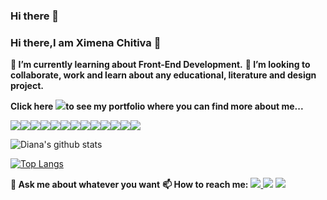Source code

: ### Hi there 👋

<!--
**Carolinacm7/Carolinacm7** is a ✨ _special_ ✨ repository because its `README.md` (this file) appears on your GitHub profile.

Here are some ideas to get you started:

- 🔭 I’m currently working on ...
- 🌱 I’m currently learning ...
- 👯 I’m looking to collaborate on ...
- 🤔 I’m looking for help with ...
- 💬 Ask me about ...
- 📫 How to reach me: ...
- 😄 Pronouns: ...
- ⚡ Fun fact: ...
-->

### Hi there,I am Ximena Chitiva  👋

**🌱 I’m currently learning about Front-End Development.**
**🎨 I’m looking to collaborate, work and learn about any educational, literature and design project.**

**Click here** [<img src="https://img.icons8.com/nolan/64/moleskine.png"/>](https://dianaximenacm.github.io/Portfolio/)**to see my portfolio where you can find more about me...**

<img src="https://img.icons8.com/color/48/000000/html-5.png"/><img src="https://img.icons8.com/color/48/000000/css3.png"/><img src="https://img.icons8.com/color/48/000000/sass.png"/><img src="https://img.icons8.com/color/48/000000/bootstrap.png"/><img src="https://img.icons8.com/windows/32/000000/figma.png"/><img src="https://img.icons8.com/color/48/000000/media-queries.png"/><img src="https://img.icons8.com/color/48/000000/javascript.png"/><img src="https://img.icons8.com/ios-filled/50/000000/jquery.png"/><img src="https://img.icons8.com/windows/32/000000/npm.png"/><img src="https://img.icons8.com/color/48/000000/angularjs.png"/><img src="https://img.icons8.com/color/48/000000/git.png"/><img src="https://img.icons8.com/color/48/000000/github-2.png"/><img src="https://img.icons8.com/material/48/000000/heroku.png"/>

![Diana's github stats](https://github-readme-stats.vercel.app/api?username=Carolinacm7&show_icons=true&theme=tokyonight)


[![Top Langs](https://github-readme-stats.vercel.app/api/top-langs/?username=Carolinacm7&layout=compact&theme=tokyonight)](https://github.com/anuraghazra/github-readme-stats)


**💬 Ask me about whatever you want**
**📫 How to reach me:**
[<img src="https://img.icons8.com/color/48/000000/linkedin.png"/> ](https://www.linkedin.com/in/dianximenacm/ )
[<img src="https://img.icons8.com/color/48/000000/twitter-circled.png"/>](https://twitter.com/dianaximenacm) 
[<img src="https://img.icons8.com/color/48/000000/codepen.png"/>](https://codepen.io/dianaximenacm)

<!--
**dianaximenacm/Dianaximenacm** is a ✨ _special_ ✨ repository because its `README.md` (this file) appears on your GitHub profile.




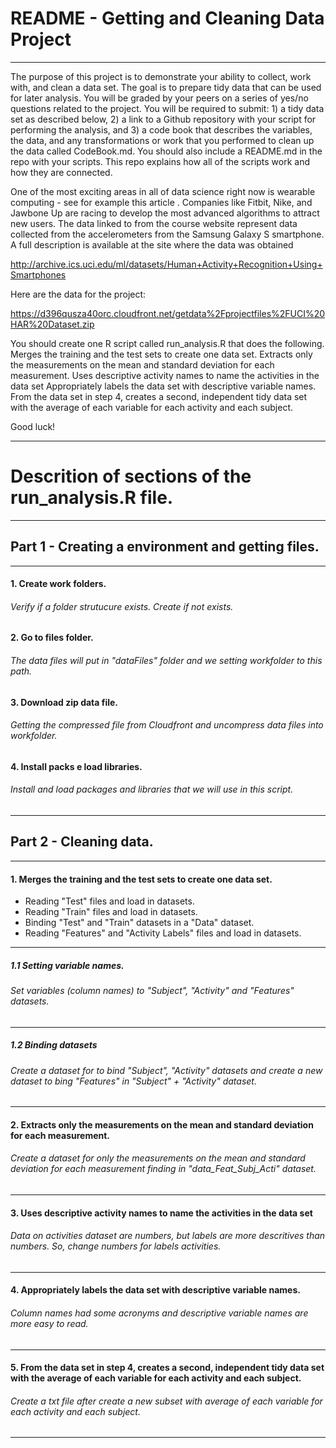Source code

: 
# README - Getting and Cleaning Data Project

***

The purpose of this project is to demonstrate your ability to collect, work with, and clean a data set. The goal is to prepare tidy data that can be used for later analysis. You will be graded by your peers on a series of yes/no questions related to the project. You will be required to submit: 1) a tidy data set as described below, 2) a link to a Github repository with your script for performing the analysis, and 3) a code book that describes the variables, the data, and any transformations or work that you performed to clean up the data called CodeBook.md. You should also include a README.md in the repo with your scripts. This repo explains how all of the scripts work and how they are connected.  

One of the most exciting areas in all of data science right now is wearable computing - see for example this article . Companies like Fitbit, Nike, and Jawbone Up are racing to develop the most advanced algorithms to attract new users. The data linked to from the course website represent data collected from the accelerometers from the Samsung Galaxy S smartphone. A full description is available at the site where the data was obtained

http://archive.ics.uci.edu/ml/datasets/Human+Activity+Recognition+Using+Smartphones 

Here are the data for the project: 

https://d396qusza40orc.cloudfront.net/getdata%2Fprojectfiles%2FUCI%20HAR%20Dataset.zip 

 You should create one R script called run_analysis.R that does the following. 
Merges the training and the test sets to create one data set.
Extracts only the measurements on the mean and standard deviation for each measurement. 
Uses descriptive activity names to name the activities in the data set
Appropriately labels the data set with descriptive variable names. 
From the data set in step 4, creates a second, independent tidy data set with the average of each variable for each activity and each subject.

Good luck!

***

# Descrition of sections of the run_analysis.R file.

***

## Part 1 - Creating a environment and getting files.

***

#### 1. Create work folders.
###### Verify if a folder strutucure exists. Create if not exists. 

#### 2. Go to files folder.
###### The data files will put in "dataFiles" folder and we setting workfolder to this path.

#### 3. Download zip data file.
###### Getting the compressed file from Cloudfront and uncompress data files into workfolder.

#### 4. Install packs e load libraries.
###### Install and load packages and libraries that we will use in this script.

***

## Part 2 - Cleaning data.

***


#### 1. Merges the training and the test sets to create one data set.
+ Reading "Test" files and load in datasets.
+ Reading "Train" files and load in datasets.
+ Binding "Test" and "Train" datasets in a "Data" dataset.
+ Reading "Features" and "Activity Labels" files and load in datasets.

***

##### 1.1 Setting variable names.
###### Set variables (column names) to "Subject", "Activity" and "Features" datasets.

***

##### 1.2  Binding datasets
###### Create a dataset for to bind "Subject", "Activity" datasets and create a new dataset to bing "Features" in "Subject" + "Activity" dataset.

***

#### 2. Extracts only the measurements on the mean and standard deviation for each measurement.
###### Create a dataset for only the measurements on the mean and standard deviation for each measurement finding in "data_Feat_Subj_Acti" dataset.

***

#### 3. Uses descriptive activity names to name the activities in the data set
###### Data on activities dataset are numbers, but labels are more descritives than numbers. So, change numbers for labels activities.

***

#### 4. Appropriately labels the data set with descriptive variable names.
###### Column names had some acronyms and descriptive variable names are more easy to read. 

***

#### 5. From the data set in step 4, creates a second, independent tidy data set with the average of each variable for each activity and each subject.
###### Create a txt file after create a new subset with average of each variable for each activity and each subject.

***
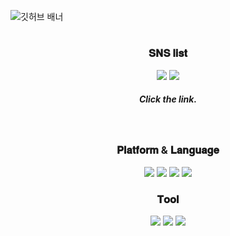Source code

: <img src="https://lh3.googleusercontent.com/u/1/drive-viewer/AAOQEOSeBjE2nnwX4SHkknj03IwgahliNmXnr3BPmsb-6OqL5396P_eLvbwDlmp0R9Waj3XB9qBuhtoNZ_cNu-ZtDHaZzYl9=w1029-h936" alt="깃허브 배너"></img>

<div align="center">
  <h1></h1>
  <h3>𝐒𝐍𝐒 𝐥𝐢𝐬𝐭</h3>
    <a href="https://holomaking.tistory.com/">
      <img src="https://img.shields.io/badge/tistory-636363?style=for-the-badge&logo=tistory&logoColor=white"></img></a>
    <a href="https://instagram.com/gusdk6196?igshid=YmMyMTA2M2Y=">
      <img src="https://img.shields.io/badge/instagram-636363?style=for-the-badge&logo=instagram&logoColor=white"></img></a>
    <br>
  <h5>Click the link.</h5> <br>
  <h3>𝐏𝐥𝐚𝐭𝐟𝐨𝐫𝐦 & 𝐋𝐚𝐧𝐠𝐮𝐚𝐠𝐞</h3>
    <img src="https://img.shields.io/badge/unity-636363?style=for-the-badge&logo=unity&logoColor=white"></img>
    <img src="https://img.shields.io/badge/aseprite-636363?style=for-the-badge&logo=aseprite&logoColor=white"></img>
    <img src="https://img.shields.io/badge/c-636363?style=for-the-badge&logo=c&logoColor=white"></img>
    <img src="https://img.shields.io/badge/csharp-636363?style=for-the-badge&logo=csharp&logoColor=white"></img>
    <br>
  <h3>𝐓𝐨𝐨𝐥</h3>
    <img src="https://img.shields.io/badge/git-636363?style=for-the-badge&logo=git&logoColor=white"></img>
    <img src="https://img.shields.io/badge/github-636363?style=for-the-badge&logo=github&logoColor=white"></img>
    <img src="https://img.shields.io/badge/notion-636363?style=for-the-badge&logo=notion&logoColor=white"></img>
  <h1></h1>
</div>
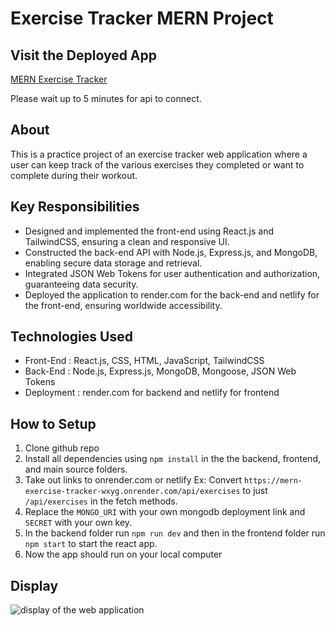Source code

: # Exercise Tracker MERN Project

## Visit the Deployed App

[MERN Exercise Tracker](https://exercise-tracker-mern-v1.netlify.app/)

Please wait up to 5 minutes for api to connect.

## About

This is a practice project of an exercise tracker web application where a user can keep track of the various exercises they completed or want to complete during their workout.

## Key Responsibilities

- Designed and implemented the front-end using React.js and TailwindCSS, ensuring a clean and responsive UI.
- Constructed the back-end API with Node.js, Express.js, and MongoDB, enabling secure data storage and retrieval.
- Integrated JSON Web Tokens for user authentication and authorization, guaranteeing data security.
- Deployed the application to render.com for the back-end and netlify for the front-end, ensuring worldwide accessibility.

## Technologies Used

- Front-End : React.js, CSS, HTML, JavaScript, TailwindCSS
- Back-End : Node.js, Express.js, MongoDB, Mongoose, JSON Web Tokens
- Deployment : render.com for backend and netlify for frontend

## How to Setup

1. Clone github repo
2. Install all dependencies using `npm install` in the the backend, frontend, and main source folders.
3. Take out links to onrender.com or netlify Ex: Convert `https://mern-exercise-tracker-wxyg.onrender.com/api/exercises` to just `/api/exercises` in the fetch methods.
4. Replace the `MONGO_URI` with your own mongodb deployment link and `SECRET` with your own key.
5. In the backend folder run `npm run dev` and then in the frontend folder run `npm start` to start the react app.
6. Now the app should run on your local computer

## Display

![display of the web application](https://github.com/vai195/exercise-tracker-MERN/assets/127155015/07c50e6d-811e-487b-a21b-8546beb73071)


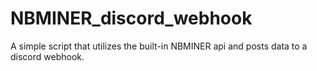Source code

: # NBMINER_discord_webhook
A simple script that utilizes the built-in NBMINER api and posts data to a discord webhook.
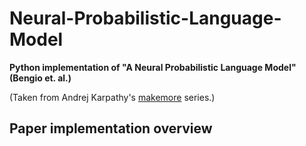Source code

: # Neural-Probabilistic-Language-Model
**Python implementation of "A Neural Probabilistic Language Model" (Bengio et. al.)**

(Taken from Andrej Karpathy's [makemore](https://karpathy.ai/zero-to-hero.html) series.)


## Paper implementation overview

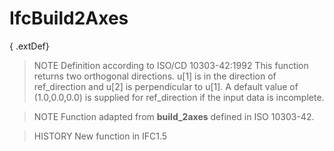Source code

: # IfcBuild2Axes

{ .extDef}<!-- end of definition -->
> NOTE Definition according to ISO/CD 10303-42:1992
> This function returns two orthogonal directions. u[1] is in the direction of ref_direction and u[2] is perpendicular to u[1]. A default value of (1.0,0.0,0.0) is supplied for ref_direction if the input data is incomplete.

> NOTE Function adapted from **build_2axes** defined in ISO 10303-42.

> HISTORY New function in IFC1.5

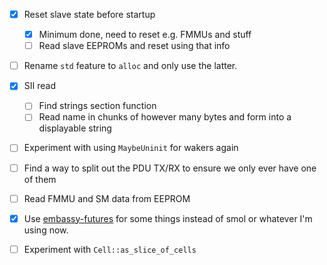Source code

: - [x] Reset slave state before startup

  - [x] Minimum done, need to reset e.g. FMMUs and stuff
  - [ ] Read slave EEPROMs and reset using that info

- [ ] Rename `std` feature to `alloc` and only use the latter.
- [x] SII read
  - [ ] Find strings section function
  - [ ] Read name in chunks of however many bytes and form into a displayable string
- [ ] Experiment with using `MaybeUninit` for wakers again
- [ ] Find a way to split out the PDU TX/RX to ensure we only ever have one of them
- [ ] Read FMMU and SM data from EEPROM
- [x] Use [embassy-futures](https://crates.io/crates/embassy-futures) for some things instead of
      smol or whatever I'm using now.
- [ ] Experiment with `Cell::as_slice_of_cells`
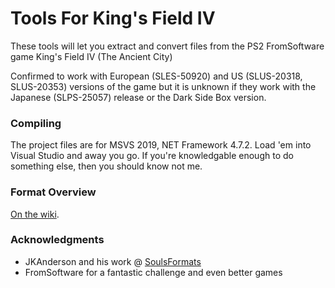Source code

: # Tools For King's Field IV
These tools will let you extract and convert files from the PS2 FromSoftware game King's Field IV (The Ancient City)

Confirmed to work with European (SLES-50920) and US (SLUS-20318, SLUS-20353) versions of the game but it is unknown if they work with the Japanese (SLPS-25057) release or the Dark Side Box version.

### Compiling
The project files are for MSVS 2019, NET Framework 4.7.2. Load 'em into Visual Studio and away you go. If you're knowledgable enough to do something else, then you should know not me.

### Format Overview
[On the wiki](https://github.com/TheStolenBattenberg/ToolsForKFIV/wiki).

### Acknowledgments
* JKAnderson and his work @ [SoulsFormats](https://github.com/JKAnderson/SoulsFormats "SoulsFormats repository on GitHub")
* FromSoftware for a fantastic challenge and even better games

**********

(What is required)
Every line above with the word "Cleaning" belongs in the answer, copied as written.

(Answer below)
# README - Getting and Cleaning Data Project
## Part 2 - Cleaning data.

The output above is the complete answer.